• [Supplied material]
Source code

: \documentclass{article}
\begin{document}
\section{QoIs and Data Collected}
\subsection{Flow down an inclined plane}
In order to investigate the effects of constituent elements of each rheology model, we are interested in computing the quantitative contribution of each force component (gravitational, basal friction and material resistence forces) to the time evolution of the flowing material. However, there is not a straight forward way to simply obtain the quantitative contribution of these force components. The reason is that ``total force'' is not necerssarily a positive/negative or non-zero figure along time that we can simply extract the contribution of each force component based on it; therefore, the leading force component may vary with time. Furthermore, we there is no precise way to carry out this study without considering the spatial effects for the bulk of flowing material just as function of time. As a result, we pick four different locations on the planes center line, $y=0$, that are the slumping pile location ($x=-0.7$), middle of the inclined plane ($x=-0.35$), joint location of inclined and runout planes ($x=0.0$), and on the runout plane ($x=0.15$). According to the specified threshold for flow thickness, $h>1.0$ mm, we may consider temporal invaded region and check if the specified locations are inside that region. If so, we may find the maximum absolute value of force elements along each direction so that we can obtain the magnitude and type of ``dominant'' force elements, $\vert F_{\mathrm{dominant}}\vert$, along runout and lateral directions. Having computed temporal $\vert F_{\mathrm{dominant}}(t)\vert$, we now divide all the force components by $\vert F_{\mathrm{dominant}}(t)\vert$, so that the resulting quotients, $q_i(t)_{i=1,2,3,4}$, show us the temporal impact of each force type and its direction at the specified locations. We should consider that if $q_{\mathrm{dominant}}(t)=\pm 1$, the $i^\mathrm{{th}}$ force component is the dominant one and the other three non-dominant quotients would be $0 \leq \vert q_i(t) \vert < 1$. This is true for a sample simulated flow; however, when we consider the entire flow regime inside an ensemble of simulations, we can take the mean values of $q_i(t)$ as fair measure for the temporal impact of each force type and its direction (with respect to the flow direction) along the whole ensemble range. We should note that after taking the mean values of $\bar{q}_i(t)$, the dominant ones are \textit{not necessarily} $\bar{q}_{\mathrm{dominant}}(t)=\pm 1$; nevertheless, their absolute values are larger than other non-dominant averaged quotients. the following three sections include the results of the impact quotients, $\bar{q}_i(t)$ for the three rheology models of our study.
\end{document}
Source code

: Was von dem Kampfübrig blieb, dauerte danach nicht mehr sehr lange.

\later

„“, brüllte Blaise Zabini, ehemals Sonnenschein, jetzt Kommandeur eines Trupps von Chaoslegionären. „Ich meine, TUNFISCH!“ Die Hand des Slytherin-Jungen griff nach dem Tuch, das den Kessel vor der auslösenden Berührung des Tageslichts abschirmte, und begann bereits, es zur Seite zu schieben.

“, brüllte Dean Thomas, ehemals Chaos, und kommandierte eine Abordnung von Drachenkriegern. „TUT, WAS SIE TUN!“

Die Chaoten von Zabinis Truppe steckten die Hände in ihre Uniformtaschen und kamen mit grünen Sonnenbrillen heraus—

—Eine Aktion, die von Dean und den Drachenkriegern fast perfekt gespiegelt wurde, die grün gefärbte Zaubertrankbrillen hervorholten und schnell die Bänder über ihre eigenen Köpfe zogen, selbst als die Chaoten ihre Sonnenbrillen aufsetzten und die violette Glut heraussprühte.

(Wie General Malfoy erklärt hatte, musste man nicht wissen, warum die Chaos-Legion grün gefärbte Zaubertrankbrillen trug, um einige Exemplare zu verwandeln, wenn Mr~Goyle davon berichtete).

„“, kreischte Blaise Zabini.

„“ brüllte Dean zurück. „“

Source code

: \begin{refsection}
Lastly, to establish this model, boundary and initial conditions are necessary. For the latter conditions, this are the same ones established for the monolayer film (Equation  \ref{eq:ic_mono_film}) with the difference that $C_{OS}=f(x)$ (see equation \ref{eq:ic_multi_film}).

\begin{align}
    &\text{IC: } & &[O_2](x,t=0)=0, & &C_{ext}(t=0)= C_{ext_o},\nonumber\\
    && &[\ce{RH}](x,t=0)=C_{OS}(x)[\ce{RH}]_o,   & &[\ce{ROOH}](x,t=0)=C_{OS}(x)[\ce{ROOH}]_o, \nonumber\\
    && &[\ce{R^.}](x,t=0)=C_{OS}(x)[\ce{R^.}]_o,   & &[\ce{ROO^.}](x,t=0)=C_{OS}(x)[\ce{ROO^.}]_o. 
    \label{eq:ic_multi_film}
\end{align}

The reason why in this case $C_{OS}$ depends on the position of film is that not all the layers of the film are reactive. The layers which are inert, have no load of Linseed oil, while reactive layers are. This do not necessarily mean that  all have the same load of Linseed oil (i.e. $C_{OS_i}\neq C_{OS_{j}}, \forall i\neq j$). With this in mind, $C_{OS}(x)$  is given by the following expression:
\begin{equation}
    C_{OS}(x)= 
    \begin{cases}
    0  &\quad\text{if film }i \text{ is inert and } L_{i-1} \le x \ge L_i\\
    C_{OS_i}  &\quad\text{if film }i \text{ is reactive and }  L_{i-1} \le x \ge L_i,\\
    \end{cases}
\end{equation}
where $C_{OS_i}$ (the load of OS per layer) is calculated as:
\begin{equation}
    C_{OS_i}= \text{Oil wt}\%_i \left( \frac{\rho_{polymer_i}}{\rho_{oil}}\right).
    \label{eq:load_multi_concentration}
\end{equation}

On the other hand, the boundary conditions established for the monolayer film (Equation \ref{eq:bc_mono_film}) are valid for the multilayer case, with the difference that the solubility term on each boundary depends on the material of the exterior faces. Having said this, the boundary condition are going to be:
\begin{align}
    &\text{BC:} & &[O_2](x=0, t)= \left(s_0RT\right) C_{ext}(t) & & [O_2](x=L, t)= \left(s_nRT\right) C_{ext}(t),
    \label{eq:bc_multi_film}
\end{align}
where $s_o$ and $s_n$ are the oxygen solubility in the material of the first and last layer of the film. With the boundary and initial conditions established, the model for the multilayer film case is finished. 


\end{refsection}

• [What to produce] What number of lines in the data contain the word "Dean"? Give the number and nothing else.

• [Exercise output] 3